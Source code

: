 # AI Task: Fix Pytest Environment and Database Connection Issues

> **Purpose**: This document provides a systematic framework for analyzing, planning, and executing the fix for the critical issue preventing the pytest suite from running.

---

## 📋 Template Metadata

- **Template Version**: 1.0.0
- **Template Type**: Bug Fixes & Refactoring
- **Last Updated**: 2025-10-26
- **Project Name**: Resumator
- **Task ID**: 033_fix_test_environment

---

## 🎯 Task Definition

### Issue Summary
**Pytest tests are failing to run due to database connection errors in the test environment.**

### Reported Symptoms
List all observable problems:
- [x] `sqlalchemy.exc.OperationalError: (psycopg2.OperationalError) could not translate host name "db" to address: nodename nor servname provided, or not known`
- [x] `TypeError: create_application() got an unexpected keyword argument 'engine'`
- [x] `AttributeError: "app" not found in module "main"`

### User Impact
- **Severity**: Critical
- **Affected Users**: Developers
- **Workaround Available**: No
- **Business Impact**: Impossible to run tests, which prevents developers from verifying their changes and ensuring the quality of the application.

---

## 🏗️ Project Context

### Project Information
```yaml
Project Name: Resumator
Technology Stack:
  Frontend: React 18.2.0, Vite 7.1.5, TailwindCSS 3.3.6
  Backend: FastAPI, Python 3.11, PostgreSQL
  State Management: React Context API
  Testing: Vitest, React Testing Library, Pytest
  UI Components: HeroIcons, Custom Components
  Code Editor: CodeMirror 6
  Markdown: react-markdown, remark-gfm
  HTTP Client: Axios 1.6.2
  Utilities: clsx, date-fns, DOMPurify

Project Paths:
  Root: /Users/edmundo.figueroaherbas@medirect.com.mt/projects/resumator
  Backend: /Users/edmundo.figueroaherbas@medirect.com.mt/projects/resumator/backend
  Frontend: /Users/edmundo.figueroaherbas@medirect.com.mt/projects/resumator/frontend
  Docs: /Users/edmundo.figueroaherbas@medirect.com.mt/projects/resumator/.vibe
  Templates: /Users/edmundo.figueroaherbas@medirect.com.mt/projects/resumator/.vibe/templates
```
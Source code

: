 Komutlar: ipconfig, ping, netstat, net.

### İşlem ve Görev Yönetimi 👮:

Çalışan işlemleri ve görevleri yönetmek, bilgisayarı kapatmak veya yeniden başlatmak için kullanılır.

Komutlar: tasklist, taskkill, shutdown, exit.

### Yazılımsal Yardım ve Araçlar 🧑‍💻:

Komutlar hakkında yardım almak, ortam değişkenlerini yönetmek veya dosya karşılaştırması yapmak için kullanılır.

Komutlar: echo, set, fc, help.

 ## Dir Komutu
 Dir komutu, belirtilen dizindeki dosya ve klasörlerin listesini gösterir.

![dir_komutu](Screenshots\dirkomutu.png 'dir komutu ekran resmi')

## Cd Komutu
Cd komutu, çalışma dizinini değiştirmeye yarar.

------------------------------------------------------------

Exercise
Search the data for "yönetmek". Copy each line that has it.

Output for this exercise
Çalışan işlemleri ve görevleri yönetmek, bilgisayarı kapatmak veya yeniden başlatmak için kullanılır.
Komutlar hakkında yardım almak, ortam değişkenlerini yönetmek veya dosya karşılaştırması yapmak için kullanılır.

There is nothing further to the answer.